One thing that makes a video look professionally made is adding in some tracked effects. Moving subjects and VFX that line up with elements on screen is difficult, but the results can be spectacular. Understanding tracking and how to do it and then how to apply additional effects on top of that can be tough to figure out.
Coming from YouTuber Billy Rybka is a tutorial on how to easily track objects and titles in DaVinci Resolve. The way he shows off is one of the most effective ways to do so and it’s easy to pick up even if you haven’t messed around with these types of tools in the past. Just make sure you have at least Resolve 16 installed, and it doesn’t even have to be the Studio version.
First thing is to jump over to the Fusion tab. If you are more at home in the Edit and Color pages this may have a learning curve.

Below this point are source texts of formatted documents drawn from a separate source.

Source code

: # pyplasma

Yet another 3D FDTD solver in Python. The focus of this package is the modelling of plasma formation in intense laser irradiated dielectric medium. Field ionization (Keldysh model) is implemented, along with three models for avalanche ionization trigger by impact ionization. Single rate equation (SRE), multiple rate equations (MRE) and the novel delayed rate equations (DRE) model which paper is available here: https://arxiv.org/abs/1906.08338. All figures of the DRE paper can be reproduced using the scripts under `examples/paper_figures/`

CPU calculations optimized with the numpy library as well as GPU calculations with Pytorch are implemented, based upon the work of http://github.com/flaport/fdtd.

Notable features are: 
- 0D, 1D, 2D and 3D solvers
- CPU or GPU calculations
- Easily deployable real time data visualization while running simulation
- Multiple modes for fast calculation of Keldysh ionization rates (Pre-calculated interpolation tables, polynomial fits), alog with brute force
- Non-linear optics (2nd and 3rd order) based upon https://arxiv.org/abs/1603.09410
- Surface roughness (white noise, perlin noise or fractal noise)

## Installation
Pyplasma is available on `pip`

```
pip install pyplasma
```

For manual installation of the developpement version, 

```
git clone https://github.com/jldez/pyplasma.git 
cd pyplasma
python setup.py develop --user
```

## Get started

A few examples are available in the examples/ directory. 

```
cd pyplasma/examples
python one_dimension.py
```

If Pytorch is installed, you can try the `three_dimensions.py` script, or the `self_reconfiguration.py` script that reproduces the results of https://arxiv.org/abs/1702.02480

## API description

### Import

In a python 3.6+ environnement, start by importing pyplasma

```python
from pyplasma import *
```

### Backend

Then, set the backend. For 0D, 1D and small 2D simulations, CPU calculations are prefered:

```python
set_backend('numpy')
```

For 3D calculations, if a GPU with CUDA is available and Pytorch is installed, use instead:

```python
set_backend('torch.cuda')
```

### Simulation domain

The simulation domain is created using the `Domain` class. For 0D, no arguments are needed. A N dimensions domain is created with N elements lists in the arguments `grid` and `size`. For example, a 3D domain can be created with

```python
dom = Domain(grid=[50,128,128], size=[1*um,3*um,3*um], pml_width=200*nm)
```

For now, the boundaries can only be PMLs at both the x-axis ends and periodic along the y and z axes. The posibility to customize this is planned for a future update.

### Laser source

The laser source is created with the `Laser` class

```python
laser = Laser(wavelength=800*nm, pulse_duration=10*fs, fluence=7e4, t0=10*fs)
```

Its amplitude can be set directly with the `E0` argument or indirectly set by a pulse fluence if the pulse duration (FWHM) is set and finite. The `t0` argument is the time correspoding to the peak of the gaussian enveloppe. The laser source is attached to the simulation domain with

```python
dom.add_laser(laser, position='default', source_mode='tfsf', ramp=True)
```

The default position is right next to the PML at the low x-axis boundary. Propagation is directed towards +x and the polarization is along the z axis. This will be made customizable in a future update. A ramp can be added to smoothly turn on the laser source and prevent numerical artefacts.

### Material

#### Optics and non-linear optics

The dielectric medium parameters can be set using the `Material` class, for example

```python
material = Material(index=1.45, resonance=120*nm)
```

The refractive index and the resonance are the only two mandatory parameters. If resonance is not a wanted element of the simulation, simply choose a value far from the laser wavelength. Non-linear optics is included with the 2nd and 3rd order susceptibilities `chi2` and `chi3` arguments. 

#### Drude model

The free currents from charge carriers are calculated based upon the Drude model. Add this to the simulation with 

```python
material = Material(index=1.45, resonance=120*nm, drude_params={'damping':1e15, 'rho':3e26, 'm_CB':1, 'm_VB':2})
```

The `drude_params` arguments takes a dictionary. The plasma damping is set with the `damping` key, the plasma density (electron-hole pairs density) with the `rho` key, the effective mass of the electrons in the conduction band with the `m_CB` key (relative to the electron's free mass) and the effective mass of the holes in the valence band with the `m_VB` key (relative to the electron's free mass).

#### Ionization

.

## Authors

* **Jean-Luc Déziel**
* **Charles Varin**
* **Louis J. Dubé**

One thing to know is that you’ll want to make sure the clip is prepared, and if you have edits made to the clip you’ll want to make sure Fusion knows how to work best with the footage, starting with frame 0. What you’ll want to do is right-click the clip on the timeline and hit New Compound Clip. Then it’ll start you on the right frame.
Fusion uses a node-based workflow, which hopefully isn’t too unfamiliar if you already use Resolve. What you’ll need to do first is add a Tracker node and place it between the standard MediaIn and MediaOut nodes.
Selecting the tracker node will show you an actual tracking tool show up on the footage. For the most effective tracking, you’ll want your subject to have a significant contrast compared to the background. Move the tracker over your subject and pick a good, recognizable spot that will maintain contrast.
If you need more contrast, one thing you can do is add a ColorCorrector node before the Tracker node. Apply some contrast or saturation and you can go crazy. At the end, you can just turn off this node after the tracking is complete.
With the tracker on the person in Rybka’s clip he then tightens up the selection to better fit the subject. You’ll have some tools in the inspector tab, Rybka goes with best match for adaptive mode and lowers the match tolerance. Then in Operation, he changes it to Match Move.
Make sure the playhead is at frame 0 and then hit track forward. If things are perfect Resolve will track things well and you are set. If not you can stop at a frame, adjust the selection point, hit forward again, and repeat until you are done.
Now that things are tracked you can add an effect. Rybka uses one of his callouts for the test. He brings it into Fusion and connects it to the Tracker node. He adjusts position and size of the callout to place it on the subject being tracked.
Heading back to the Operation settings in the Tracker node you’ll find checkboxes for position, rotation, scaling, and flatten transformation. If you want the effect applied to the new effect then leave it checked, if not just un-check the box.
Now, in his callout example, you may want to have the text box stay stationary while the point on the subject is tracked. This is also possible. Looking at the node tree again, you’ll unlink the callout node and connect its output to the output of the tracker node.
This should create a merge node. Then you head over to callout controls and right-click to get options to connect it to other nodes. In this case, select the TrackerPath. It should mean that the tracking only affects the effects that are connecting to the tracking.
For a stationary graphic, you do a very similar thing. Bring the media in, connect that to the tracker output’s merge node and then in between the merge and media add a transform node. With transform, you can then link position, such as center, and have it tracked.
It’s a nice way to get into Fusion and a tracked effect looks really cool. This is definitely a video worth checking out.